Vermont’s Patrick Leahy, the top Democrat on the Senate Judiciary Committee, held up a copy of the Constitution at a press conference and complained, “Republicans are talking about the Republican playbook. … This is the playbook we should follow, the Constitution of the United States.” Clearly, Leahy’s copy has never been opened.
Not to be outdone, Democrat wildcard Elizabeth Warren8 got into the act: “Article II Section 2 of the Constitution says the president of the United States nominates justices to the Supreme Court, with the advice and consent of the Senate. … Senate Republicans took an oath just like Senate Democrats did. Abandoning the duties they swore to uphold would threaten both the Constitution and our democracy [sic] itself. It would also prove that all the Republican talk about loving the Constitution is just that — empty talk.”

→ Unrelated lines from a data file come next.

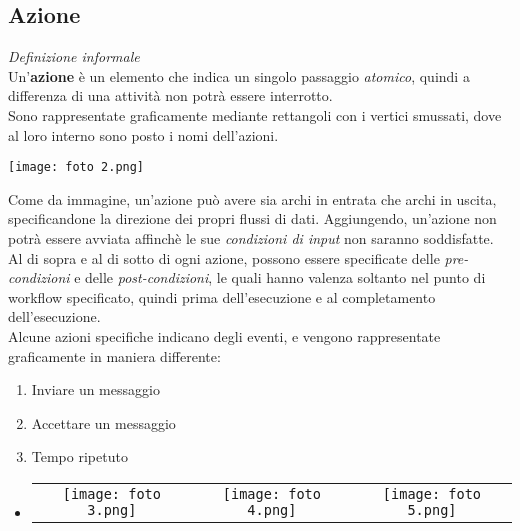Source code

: \documentclass{article}
\begin{document}
\subsection*{Azione}
\large
\textit{Definizione informale}\\Un'\textbf{azione} è un elemento che indica un singolo passaggio \textit{atomico}, quindi a differenza di una attività non potrà essere interrotto.\vspace*{14pt}\\
Sono rappresentate graficamente mediante rettangoli con i vertici smussati, dove al loro interno sono posto i nomi dell'azioni.\\
\begin{center}
    \texttt{[image: foto 2.png]}
\end{center}
Come da immagine, un'azione può avere sia archi in entrata che archi in uscita, specificandone la direzione dei propri flussi di dati. Aggiungendo, un'azione non potrà essere avviata affinchè le sue \textit{condizioni di input} non saranno soddisfatte.\vspace*{14pt}\\
Al di sopra e al di sotto di ogni azione, possono essere specificate delle \textit{pre-condizioni} e delle \textit{post-condizioni}, le quali hanno valenza soltanto nel punto di workflow specificato, quindi prima dell'esecuzione e al completamento dell'esecuzione.\vspace*{14pt}\\
Alcune azioni specifiche indicano degli eventi, e vengono rappresentate graficamente in maniera differente:
\begin{enumerate}
    \renewcommand{\labelenumi}{-}
    \itemsep0em
    \item Inviare un messaggio
    \item Accettare un messaggio
    \item Tempo ripetuto 
\end{enumerate}
\begin{itemize}[label={ }]
    \renewcommand{\labelenumi}{-}
    \item 
    \begin{tabular}{c c c}
        \begin{minipage}[b]{0.3\textwidth}
            \texttt{[image: foto 3.png]}
        \end{minipage}
        &
        \begin{minipage}[b]{0.3\textwidth}
            \texttt{[image: foto 4.png]}
        \end{minipage}
        &
        \begin{minipage}[b]{0.3\textwidth}
            \texttt{[image: foto 5.png]}
        \end{minipage}
    \end{tabular}
\end{itemize}
\end{document}
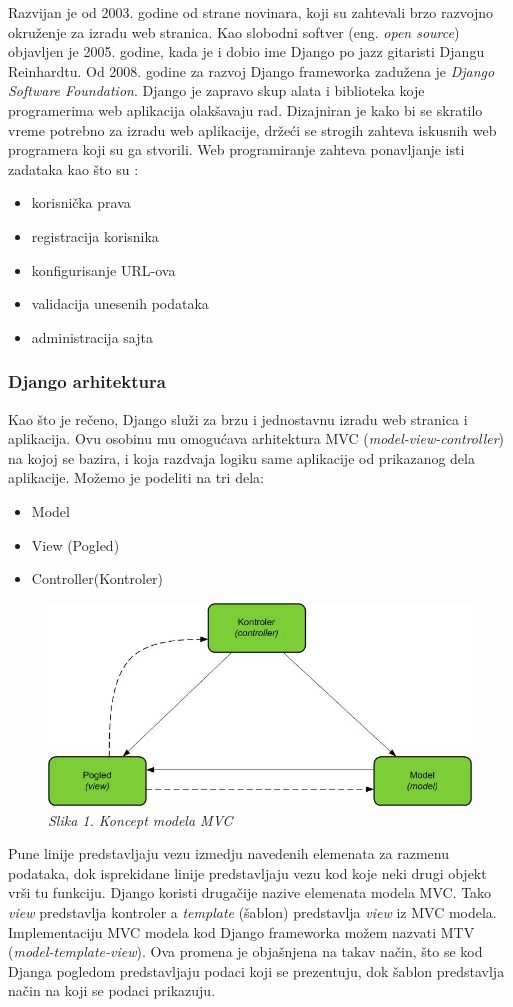 \documentclass[12pt]{article}
\begin{document}
Razvijan je od 2003. godine od strane novinara, koji su zahtevali brzo razvojno okruženje za izradu web stranica. Kao slobodni softver (eng. \textsl{open source}) objavljen je 2005. godine, kada je i dobio ime Django po jazz gitaristi Djangu Reinhardtu. Od 2008. godine za razvoj Django frameworka zadužena je \textsl{Django Software Foundation}.
Django je zapravo skup alata i biblioteka koje programerima web aplikacija olakšavaju rad. Dizajniran je kako bi se skratilo vreme potrebno za izradu web aplikacije, držeći se strogih zahteva iskusnih web programera koji su ga stvorili. Web programiranje zahteva ponavljanje isti zadataka kao što su :
\begin{itemize}
\item korisnička prava
\item registracija korisnika
\item konfigurisanje URL-ova
\item validacija unesenih podataka
\item administracija sajta
\end{itemize}
 
\subsubsection{Django arhitektura}
Kao što je rečeno, Django služi za brzu i jednostavnu izradu web stranica i aplikacija. Ovu osobinu mu omogućava arhitektura MVC (\textsl{model-view-controller}) na kojoj se bazira, i koja razdvaja logiku same aplikacije od prikazanog dela aplikacije. Možemo je podeliti na tri dela:
\begin{itemize}
\item Model 
\item View (Pogled)
\item Controller(Kontroler)
\end{itemize}
\begin{figure}[h!]
\centering
\includegraphics[width=0.6\linewidth]{django.jpeg}
\caption*{\textsl{Slika 1. Koncept modela MVC }}
\end{figure}
Pune linije predstavljaju vezu izmedju navedenih elemenata za razmenu podataka, dok isprekidane linije predstavljaju vezu kod koje neki drugi objekt vrši tu funkciju. Django koristi drugačije nazive elemenata modela MVC. Tako \textsl{view} predstavlja kontroler a \textsl{template} (šablon) predstavlja \textsl{view} iz MVC modela. Implementaciju MVC modela kod Django frameworka možem nazvati MTV (\textsl{model-template-view}). Ova promena je objašnjena na takav način, što se kod Djanga pogledom predstavljaju podaci koji se prezentuju, dok šablon predstavlja način na koji se podaci prikazuju. 
\end{document}

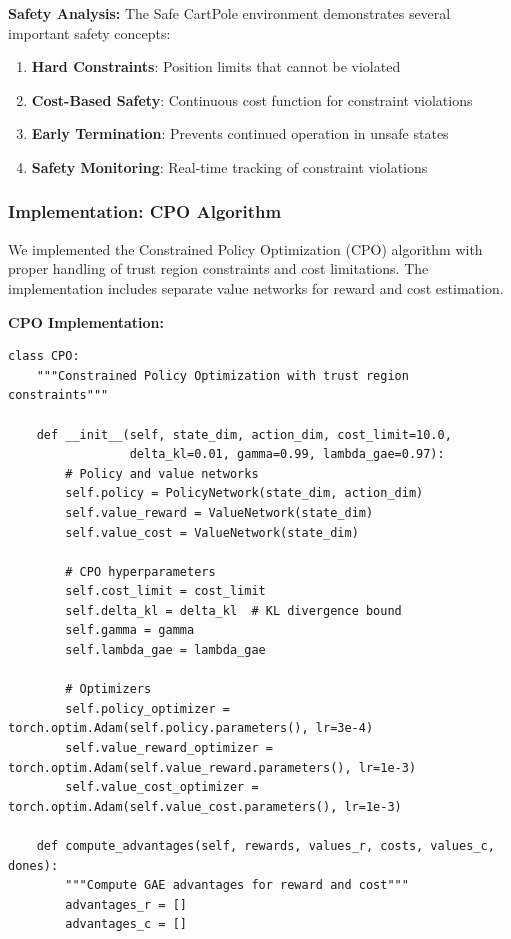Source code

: \documentclass[12pt]{article}
\begin{document}
{{{{\textbf{Safety Analysis:}
The Safe CartPole environment demonstrates several important safety concepts:
\begin{enumerate}
\item \textbf{Hard Constraints}: Position limits that cannot be violated
\item \textbf{Cost-Based Safety}: Continuous cost function for constraint violations
\item \textbf{Early Termination}: Prevents continued operation in unsafe states
\item \textbf{Safety Monitoring}: Real-time tracking of constraint violations
\end{enumerate}

\subsubsection{Implementation: CPO Algorithm}

We implemented the Constrained Policy Optimization (CPO) algorithm with proper handling of trust region constraints and cost limitations. The implementation includes separate value networks for reward and cost estimation.

\textbf{CPO Implementation:}
\begin{verbatim}
class CPO:
    """Constrained Policy Optimization with trust region constraints"""
    
    def __init__(self, state_dim, action_dim, cost_limit=10.0, 
                 delta_kl=0.01, gamma=0.99, lambda_gae=0.97):
        # Policy and value networks
        self.policy = PolicyNetwork(state_dim, action_dim)
        self.value_reward = ValueNetwork(state_dim)
        self.value_cost = ValueNetwork(state_dim)
        
        # CPO hyperparameters
        self.cost_limit = cost_limit
        self.delta_kl = delta_kl  # KL divergence bound
        self.gamma = gamma
        self.lambda_gae = lambda_gae
        
        # Optimizers
        self.policy_optimizer = torch.optim.Adam(self.policy.parameters(), lr=3e-4)
        self.value_reward_optimizer = torch.optim.Adam(self.value_reward.parameters(), lr=1e-3)
        self.value_cost_optimizer = torch.optim.Adam(self.value_cost.parameters(), lr=1e-3)
    
    def compute_advantages(self, rewards, values_r, costs, values_c, dones):
        """Compute GAE advantages for reward and cost"""
        advantages_r = []
        advantages_c = []
        

\end{verbatim}}}}}
\end{document}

Empty talk indeed from another protagonist of the Socialist Democratic Party9 who has never honored her oath.
So what does the Constitution actually mandate regarding court nominations, and are the Republicans in violation of same?
Article II, Section 2, Clause 2 states, “[The President] shall have Power, by and with the Advice and Consent of the Senate, to make Treaties, provided two thirds of the Senators present concur; and he shall nominate, and by and with the Advice and Consent of the Senate, shall appoint Ambassadors, other public Ministers and Consuls, Judges of the supreme Court, and all other Officers of the United States.”
In other words, in regard to the federal court nominees, the president is required to submit a nominee to the Senate for its approval or rejection.
To better understand what that means, I turn to The Federalist Papers10, written by James Madison, Alexander Hamilton and John Jay to promote ratification of the Constitution. The Federalist remains the most definitive resource for legal and historic scholars in search of the original intent of the Framers of our Constitution11.
Federalist No. 7612 covers the “Appointing Power of the Executive”:
“The President is to nominate, and, by and with the advice and consent of the Senate, to appoint ambassadors, other public ministers and consuls, judges of the Supreme Court, and all other officers of the United States whose appointments are not otherwise provided for in the Constitution. … To what purpose then require the co-operation of the Senate? … The necessity of their concurrence would … be an excellent check upon a spirit of favoritism in the President, and would tend greatly to prevent the appointment of unfit characters. … It will readily be comprehended, that a man who had himself the sole disposition of offices, would be governed much more by his private inclinations and interests, than when he was bound to submit the propriety of his choice to the discussion and determination of a different and independent body, and that body an entire branch of the legislature.”